TS Tirumurti, India’s permanent representative to the UN, said during a meeting on inter-governmental negotiations that the Security Council was being unable to tackle present-day challenges because of the lack of inclusivity.
“We all know that reform at the UN is supposed to be a process, not an event,” Tirumurti said. “However, sadly, there is no process here in the UN that has traversed the torturous pathways more than what this process of Security Council reform has.”
The ambassador said that negotiations for reforms had begun 13 years ago, but no real progress was made due to “length and inertia”. “While the world is not what it was when we began the process, the objections to moving forward remain frozen in time,” Tirumurti said. “While global challenges of the 21st century have multiplied, we have been stopped by the naysayers to even adopt the process in order to move forward.”
Tirumurti noted that the negotiations could not “continue to serve as a convenient smokescreen for a handful of reform naysayers”. He added that a sincere outcome cannot emerge from an insincere process.
The ambassador demanded that UNSC introduce six more permanent seats – two each for Africa and Asia, one for Latin America and the Caribbean, and one for the West European and others group. “The goal of a reformed multilateralism to preserve peace and promote security is a long overdue idea,” he said. “For our part, India stands ready to play a constructive role in promoting the common objective of a comprehensive and structured reform process.”
India has been pushing for a permanent seat on the Security Council.

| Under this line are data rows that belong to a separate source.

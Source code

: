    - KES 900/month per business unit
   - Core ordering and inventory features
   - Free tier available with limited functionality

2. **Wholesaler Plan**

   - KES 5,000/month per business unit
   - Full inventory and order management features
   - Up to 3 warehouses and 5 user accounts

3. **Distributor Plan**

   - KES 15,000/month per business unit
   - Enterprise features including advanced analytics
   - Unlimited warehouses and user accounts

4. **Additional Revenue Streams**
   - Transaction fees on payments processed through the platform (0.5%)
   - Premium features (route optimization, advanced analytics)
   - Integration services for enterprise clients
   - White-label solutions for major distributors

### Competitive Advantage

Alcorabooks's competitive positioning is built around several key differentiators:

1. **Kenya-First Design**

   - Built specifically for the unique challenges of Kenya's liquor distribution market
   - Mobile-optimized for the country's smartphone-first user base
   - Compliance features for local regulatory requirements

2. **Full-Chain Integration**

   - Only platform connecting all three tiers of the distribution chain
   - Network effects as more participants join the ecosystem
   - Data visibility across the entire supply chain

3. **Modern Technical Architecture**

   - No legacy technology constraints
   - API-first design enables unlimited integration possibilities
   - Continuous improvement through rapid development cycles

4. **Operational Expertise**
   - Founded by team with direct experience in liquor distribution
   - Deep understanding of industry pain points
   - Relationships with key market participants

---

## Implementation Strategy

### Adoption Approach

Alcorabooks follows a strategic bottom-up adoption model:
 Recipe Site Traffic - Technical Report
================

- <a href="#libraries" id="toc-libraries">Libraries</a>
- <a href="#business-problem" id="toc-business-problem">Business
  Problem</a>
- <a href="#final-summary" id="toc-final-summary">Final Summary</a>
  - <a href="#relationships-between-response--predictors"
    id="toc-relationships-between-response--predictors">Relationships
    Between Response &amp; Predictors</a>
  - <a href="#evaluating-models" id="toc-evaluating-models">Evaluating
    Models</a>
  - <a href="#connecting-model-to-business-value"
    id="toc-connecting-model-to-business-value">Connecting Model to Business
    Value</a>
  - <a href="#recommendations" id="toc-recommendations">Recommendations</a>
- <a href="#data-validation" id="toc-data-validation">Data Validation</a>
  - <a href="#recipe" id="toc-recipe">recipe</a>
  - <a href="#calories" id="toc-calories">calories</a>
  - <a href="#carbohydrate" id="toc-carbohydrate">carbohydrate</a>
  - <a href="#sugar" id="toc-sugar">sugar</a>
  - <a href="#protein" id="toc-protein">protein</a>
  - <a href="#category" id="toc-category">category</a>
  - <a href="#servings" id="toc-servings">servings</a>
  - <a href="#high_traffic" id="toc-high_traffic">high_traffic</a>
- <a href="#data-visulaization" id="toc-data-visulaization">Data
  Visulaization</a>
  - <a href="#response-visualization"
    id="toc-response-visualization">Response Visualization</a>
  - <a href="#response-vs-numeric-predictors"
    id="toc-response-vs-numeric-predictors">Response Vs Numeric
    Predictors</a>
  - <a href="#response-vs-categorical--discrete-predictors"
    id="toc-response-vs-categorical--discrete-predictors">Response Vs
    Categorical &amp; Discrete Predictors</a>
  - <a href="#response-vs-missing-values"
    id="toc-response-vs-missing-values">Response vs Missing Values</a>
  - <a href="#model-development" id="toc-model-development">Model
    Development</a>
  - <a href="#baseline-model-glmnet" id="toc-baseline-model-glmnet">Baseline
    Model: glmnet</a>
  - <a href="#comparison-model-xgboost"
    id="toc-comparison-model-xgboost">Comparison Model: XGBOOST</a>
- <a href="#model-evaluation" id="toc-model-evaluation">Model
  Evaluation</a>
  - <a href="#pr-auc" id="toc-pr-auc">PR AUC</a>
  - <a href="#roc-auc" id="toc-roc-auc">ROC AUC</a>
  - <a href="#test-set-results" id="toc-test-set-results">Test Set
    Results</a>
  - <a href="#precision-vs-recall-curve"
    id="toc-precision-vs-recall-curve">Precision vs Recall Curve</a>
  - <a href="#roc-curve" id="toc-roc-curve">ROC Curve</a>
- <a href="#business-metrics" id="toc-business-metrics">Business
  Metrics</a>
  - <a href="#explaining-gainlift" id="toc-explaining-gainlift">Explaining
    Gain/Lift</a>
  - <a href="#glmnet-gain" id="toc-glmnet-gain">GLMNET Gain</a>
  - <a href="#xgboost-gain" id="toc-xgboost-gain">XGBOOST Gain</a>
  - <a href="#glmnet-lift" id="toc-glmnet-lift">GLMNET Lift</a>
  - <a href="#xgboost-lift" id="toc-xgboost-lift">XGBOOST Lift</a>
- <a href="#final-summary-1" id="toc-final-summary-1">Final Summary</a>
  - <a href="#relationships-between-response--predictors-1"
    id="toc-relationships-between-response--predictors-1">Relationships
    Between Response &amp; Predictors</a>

Earlier this month, the country had formally begun its latest term at the UN Security Council, promising to speak out against terrorism and offer solutions related to matters like international peace and security.
In June, India was elected unopposed to the UNSC as a non-permanent member for a two-year term beginning in 2021.
The UN Security Council has five permanent members – China, France, Russia, the United Kingdom, and the United States. Ten non-permanent members are elected by the General Assembly for a term of two years. There are five seats for African and Asian countries, one for Eastern European countries, two for Latin America and the Caribbean and two for Western Europe and other countries.